-- Input records follows --

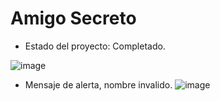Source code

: <h1> Amigo Secreto </h1>

- Estado del proyecto: Completado.


![image](https://github.com/user-attachments/assets/68a886a2-a4e1-4b45-87a8-2bde81009fde)


- Mensaje de alerta, nombre invalido.
![image](https://github.com/user-attachments/assets/ce329ba5-58c5-475f-996c-a5e71f95f856)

-- Input records concluded --

Instructions for the task:
For each line above that contains the word "user", copy that line.

Answer box:
![image](https://github.com/user-attachments/assets/68a886a2-a4e1-4b45-87a8-2bde81009fde)
![image](https://github.com/user-attachments/assets/ce329ba5-58c5-475f-996c-a5e71f95f856)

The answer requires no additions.